Entrepreneur, Carrie Sarabella, had trademarked the name ‘Snaks 5th Avenchew,’ (@Snaks5thAve) for her gourmet dog food brand. Saks Fifth Avenue got word of this cutely named pup snack and wasn’t wagging their tail. Instead, the entrepreneur received a cease-and-desist letter from the luxury retailer. The letter claimed that “Snaks 5th Avenchew’ infringed on Sak’s well-known brand name.
This dedicated, 32-year-old small-business owner from Hoboken, New Jersey wasn’t about to roll over and play dead.
“I feel that I’m entitled to use the name with at least a little bit of a fight,” she told the Huffington Post. “What happens after today — I don’t know.” Sarabella told the newspaper.

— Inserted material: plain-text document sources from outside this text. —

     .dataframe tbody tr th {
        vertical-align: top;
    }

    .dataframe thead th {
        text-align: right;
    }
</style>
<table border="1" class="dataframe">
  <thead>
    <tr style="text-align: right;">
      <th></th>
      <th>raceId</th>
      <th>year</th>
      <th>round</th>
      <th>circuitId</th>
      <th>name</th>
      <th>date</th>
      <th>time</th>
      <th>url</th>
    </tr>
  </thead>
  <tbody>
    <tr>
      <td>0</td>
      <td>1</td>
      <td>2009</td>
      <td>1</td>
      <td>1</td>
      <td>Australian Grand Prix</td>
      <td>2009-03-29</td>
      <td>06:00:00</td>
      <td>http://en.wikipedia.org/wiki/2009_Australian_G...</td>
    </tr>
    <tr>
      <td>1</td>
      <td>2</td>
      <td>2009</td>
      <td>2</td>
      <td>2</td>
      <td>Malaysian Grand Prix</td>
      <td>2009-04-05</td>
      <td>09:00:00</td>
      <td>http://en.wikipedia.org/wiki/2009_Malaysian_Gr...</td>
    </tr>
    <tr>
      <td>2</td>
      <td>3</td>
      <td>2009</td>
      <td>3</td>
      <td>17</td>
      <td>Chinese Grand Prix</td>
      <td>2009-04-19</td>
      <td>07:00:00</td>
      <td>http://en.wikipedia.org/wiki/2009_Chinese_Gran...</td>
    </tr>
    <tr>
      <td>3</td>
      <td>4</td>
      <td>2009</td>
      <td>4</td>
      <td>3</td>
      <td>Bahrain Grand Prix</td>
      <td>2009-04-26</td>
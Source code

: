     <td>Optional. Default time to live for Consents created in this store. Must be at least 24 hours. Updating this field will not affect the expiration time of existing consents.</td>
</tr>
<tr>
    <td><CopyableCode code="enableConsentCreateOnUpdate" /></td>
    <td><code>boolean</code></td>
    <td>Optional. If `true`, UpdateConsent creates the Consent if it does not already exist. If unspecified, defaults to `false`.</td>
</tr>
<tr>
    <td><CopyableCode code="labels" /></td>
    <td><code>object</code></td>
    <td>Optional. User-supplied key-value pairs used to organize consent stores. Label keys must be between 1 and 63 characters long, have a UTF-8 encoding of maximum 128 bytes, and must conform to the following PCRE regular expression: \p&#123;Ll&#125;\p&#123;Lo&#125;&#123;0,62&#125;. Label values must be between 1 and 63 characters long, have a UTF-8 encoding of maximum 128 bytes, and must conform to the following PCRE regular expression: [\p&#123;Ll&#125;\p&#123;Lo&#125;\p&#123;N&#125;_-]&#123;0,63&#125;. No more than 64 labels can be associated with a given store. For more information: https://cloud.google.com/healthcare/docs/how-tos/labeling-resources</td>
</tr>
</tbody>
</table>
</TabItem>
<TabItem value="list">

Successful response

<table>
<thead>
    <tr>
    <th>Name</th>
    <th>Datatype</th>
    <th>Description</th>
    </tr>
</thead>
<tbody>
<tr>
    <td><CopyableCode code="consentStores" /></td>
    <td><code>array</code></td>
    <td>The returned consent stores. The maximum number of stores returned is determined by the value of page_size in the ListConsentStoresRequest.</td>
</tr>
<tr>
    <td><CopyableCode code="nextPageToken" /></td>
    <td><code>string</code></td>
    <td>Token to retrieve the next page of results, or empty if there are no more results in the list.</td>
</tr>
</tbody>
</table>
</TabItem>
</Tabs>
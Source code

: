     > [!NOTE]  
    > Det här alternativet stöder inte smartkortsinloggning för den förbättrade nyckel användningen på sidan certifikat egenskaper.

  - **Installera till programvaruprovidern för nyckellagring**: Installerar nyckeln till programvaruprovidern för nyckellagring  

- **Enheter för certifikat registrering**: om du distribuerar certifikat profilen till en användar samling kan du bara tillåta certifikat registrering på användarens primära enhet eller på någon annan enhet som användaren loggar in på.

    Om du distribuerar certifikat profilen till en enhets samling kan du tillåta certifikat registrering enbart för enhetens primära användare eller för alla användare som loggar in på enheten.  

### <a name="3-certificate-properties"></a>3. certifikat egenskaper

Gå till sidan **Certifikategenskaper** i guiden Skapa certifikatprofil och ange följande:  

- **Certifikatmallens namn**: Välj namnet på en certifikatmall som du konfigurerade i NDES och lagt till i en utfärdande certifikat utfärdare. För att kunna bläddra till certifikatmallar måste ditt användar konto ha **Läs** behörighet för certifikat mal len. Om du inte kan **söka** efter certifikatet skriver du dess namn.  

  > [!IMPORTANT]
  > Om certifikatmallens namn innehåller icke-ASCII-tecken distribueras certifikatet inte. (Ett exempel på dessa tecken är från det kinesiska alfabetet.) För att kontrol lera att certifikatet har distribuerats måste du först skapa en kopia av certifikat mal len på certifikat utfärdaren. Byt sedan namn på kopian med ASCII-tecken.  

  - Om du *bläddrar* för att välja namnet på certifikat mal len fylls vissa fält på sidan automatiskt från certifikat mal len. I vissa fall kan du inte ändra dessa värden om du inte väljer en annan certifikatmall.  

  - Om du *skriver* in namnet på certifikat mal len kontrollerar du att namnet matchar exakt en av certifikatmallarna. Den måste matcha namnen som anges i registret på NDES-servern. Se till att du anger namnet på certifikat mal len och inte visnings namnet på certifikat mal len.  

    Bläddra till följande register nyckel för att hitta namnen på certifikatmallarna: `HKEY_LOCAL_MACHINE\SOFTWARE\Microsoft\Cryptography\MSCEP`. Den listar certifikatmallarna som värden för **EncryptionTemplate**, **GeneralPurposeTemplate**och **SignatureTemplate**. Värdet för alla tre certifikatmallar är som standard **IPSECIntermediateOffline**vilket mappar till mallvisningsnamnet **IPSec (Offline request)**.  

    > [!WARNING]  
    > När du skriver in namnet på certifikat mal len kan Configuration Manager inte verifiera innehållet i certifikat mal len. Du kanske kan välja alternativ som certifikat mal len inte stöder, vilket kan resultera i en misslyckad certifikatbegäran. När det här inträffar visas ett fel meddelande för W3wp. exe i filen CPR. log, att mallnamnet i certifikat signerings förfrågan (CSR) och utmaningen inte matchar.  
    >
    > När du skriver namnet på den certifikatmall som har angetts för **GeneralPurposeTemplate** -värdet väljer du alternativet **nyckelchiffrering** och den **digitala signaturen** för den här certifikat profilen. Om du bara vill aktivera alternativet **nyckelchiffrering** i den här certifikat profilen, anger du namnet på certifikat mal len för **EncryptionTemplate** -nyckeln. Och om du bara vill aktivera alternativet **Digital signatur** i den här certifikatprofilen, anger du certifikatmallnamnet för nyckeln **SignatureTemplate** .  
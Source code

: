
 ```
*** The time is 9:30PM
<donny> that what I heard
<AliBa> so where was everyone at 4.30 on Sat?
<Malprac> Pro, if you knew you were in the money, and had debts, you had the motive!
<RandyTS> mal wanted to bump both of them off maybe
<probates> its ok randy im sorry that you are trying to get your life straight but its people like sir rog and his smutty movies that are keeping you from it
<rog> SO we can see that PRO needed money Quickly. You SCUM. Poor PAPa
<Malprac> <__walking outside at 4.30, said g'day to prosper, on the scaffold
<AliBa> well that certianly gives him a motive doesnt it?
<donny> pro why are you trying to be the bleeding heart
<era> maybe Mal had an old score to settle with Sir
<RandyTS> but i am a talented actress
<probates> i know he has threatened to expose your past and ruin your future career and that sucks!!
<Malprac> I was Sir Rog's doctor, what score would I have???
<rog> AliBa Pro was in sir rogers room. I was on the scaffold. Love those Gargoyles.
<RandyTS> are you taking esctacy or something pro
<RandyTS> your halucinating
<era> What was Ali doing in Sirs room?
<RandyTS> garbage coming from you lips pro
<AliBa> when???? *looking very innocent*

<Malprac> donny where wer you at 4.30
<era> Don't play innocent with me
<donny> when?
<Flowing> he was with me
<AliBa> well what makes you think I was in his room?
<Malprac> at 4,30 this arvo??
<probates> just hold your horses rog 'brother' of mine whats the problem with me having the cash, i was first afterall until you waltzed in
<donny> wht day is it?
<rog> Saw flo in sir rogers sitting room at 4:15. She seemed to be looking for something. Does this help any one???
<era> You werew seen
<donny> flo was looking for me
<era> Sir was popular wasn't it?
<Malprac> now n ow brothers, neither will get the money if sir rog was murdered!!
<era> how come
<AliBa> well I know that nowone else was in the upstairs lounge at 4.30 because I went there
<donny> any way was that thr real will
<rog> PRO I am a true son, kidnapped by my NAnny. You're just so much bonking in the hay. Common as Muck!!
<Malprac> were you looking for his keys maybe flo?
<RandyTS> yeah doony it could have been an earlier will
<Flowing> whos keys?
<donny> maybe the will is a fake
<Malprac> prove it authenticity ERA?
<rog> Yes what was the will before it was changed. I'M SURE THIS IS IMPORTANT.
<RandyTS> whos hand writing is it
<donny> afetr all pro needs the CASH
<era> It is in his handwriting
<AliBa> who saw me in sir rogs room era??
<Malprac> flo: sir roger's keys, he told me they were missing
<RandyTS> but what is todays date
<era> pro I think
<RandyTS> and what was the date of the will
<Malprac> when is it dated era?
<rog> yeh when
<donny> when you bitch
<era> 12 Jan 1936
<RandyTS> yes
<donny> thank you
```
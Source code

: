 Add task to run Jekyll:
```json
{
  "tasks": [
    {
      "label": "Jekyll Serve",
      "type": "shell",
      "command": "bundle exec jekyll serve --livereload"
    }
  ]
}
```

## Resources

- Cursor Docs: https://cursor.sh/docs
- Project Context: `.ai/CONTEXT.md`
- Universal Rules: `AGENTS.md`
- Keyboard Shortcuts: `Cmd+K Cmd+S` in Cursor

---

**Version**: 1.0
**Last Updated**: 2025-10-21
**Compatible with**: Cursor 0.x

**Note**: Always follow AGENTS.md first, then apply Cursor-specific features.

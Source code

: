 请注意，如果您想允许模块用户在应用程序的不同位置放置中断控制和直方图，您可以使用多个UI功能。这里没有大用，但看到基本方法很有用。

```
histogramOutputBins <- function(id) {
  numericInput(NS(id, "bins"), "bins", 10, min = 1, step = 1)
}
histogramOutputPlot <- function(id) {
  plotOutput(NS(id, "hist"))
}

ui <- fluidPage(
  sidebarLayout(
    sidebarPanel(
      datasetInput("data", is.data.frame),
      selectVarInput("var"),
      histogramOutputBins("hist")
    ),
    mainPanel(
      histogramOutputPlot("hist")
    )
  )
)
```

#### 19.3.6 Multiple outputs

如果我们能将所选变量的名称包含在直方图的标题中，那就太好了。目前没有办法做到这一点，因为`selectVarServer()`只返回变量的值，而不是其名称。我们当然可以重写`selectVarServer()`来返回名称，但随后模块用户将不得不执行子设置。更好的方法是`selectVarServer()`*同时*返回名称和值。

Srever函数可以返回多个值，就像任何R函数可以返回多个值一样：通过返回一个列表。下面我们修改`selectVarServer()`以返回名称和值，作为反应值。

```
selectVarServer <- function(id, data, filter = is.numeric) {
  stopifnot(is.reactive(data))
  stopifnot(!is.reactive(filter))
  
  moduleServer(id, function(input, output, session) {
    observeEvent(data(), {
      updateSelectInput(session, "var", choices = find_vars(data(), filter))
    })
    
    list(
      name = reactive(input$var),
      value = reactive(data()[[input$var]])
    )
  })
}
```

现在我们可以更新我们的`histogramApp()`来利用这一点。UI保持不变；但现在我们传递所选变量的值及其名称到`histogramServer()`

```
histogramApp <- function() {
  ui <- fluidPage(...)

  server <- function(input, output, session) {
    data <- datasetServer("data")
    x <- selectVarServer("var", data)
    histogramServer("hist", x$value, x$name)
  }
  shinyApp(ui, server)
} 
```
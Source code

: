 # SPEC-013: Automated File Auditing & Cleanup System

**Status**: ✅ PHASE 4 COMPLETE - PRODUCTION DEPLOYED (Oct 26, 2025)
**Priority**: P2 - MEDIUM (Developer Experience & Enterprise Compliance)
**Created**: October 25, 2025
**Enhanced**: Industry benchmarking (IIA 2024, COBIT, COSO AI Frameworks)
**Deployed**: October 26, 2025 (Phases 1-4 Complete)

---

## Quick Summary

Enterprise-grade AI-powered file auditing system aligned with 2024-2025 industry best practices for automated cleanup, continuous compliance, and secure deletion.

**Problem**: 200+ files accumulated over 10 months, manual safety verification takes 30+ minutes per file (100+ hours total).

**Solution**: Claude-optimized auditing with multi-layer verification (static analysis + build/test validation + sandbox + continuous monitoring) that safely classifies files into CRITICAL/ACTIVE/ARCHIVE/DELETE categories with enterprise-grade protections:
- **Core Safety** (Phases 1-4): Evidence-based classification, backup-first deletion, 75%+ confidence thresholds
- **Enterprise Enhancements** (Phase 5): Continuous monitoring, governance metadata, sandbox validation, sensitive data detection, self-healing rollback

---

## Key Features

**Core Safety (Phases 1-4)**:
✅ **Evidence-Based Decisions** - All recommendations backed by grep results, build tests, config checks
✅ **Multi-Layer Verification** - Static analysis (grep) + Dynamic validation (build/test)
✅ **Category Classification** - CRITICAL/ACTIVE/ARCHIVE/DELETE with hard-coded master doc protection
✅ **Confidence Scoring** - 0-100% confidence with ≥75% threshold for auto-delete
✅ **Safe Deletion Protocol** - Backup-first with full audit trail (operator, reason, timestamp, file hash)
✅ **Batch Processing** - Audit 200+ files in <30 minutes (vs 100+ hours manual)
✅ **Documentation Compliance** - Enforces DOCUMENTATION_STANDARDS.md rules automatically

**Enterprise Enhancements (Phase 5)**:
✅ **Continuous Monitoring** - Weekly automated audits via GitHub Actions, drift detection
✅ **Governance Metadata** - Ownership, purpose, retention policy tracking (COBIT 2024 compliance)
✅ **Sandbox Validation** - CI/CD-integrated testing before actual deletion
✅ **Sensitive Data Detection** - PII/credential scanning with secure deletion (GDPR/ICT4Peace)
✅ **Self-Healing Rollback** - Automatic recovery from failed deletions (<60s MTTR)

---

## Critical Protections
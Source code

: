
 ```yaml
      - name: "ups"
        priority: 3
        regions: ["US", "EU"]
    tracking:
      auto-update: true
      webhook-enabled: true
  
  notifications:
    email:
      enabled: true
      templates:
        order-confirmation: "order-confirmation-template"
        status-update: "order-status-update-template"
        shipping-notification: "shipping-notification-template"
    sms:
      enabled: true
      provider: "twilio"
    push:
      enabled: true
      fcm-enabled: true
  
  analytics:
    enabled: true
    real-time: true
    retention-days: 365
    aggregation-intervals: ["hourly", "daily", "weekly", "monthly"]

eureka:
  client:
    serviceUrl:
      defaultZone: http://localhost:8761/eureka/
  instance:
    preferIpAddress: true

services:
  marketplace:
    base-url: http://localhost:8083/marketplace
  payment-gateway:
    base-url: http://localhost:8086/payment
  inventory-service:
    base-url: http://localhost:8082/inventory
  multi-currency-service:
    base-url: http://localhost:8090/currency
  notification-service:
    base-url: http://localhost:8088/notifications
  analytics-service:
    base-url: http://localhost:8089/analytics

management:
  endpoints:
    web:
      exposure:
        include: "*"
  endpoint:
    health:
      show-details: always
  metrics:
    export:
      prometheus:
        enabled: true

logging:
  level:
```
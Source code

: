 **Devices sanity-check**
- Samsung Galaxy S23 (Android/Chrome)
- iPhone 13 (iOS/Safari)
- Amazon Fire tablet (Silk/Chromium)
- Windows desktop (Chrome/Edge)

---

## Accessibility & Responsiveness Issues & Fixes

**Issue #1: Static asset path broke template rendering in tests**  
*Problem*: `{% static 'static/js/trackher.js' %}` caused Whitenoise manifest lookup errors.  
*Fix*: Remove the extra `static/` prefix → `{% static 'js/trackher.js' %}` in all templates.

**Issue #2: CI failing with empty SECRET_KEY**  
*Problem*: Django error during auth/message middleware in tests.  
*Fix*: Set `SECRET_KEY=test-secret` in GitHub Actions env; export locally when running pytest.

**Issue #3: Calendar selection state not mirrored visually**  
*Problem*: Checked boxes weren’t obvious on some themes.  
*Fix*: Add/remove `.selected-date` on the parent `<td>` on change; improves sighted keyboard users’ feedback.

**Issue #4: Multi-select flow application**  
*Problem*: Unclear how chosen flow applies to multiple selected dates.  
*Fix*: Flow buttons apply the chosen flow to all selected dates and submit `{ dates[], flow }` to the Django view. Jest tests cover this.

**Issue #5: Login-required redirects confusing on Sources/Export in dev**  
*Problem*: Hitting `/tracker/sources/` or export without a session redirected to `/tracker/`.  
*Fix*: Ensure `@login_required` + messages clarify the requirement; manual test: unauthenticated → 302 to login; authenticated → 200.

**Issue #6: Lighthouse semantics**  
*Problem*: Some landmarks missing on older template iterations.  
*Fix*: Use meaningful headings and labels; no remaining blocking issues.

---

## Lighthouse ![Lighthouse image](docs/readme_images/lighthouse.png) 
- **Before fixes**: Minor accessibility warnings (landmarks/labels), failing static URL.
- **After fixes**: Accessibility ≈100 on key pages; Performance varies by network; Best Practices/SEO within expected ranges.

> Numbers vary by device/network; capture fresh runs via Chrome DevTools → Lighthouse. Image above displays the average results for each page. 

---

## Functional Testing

In Sarbella’s response to the cease and desist, her lawyer argued the fair-use law. This law recognizes that parody marks cause no harm to an established mark. Her lawyer’s argument had also cited two other pet-related brands that successfully spoofed larger well-known brands. Both Tommy Holedigger and Chewy Vuitton won federal infringement suits against Tommy Hilfiger and Louis Vuitton.
After receiving Sarabella’s response, Saks 5th Avenue decided not to pursue the matter further. This gives entrepreneurs a bit of faith when having to pick a dog fight with a larger, established company in a trademark dispute. As long as you have the law and a good lawyer on your side, you may be alright.